*YOUR INSTRUCTIONS*: Print, exactly as written, the line containing "fast retransmit이란, loss가" and every line after it, ending with the final line of the data below.

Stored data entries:
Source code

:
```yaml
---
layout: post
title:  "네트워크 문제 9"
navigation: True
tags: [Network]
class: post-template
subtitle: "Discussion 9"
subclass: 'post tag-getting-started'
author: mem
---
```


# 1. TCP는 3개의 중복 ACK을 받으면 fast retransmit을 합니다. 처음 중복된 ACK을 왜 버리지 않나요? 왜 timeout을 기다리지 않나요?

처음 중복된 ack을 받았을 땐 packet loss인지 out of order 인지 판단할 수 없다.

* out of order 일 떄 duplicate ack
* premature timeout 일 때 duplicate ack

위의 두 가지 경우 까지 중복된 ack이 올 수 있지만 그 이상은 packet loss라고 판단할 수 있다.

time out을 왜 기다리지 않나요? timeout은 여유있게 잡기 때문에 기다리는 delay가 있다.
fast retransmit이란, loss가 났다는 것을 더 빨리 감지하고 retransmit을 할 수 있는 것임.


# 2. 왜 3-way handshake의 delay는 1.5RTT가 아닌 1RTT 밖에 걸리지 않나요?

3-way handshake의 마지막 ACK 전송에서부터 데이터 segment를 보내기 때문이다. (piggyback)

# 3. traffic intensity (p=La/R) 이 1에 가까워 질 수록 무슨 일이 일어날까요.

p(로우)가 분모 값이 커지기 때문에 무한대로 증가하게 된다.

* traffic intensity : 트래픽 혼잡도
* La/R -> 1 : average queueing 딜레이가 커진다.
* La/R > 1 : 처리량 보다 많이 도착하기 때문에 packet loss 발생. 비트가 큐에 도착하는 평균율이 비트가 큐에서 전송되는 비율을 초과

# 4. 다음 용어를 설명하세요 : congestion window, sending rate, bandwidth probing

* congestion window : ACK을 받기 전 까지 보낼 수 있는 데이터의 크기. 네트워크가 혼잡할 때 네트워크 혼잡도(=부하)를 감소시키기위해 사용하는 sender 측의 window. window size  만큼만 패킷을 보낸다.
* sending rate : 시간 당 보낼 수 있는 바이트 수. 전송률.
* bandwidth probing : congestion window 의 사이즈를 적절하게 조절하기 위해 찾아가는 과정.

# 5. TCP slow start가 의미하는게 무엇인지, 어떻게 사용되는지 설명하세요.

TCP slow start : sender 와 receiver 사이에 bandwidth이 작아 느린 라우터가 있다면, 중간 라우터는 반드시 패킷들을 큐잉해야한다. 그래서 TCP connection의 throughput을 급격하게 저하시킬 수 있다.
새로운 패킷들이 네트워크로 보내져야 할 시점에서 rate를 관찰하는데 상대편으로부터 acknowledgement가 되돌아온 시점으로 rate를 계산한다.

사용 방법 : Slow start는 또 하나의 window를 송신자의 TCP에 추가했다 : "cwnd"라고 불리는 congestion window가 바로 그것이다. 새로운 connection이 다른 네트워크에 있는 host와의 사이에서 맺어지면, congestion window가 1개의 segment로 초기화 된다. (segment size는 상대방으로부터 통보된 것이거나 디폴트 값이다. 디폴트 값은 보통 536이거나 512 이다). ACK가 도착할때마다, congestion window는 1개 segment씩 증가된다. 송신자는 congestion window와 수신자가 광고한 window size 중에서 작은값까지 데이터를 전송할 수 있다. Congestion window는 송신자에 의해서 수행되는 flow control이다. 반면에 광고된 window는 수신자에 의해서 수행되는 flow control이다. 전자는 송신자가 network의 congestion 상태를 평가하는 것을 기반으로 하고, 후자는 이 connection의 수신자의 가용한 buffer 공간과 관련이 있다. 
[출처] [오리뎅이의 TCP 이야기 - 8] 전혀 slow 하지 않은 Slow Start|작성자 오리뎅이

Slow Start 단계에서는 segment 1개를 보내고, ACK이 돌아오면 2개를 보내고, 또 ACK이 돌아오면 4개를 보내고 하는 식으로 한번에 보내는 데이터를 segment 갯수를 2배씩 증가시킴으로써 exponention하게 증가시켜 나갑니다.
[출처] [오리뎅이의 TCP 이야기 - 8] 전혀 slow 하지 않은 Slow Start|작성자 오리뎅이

*RESULT OF THIS EXERCISE*:
fast retransmit이란, loss가 났다는 것을 더 빨리 감지하고 retransmit을 할 수 있는 것임.


# 2. 왜 3-way handshake의 delay는 1.5RTT가 아닌 1RTT 밖에 걸리지 않나요?

3-way handshake의 마지막 ACK 전송에서부터 데이터 segment를 보내기 때문이다. (piggyback)

# 3. traffic intensity (p=La/R) 이 1에 가까워 질 수록 무슨 일이 일어날까요.

p(로우)가 분모 값이 커지기 때문에 무한대로 증가하게 된다.

* traffic intensity : 트래픽 혼잡도
* La/R -> 1 : average queueing 딜레이가 커진다.
* La/R > 1 : 처리량 보다 많이 도착하기 때문에 packet loss 발생. 비트가 큐에 도착하는 평균율이 비트가 큐에서 전송되는 비율을 초과

# 4. 다음 용어를 설명하세요 : congestion window, sending rate, bandwidth probing

* congestion window : ACK을 받기 전 까지 보낼 수 있는 데이터의 크기. 네트워크가 혼잡할 때 네트워크 혼잡도(=부하)를 감소시키기위해 사용하는 sender 측의 window. window size  만큼만 패킷을 보낸다.
* sending rate : 시간 당 보낼 수 있는 바이트 수. 전송률.
* bandwidth probing : congestion window 의 사이즈를 적절하게 조절하기 위해 찾아가는 과정.

# 5. TCP slow start가 의미하는게 무엇인지, 어떻게 사용되는지 설명하세요.

TCP slow start : sender 와 receiver 사이에 bandwidth이 작아 느린 라우터가 있다면, 중간 라우터는 반드시 패킷들을 큐잉해야한다. 그래서 TCP connection의 throughput을 급격하게 저하시킬 수 있다.
새로운 패킷들이 네트워크로 보내져야 할 시점에서 rate를 관찰하는데 상대편으로부터 acknowledgement가 되돌아온 시점으로 rate를 계산한다.

사용 방법 : Slow start는 또 하나의 window를 송신자의 TCP에 추가했다 : "cwnd"라고 불리는 congestion window가 바로 그것이다. 새로운 connection이 다른 네트워크에 있는 host와의 사이에서 맺어지면, congestion window가 1개의 segment로 초기화 된다. (segment size는 상대방으로부터 통보된 것이거나 디폴트 값이다. 디폴트 값은 보통 536이거나 512 이다). ACK가 도착할때마다, congestion window는 1개 segment씩 증가된다. 송신자는 congestion window와 수신자가 광고한 window size 중에서 작은값까지 데이터를 전송할 수 있다. Congestion window는 송신자에 의해서 수행되는 flow control이다. 반면에 광고된 window는 수신자에 의해서 수행되는 flow control이다. 전자는 송신자가 network의 congestion 상태를 평가하는 것을 기반으로 하고, 후자는 이 connection의 수신자의 가용한 buffer 공간과 관련이 있다. 
[출처] [오리뎅이의 TCP 이야기 - 8] 전혀 slow 하지 않은 Slow Start|작성자 오리뎅이

Slow Start 단계에서는 segment 1개를 보내고, ACK이 돌아오면 2개를 보내고, 또 ACK이 돌아오면 4개를 보내고 하는 식으로 한번에 보내는 데이터를 segment 갯수를 2배씩 증가시킴으로써 exponention하게 증가시켜 나갑니다.
[출처] [오리뎅이의 TCP 이야기 - 8] 전혀 slow 하지 않은 Slow Start|작성자 오리뎅이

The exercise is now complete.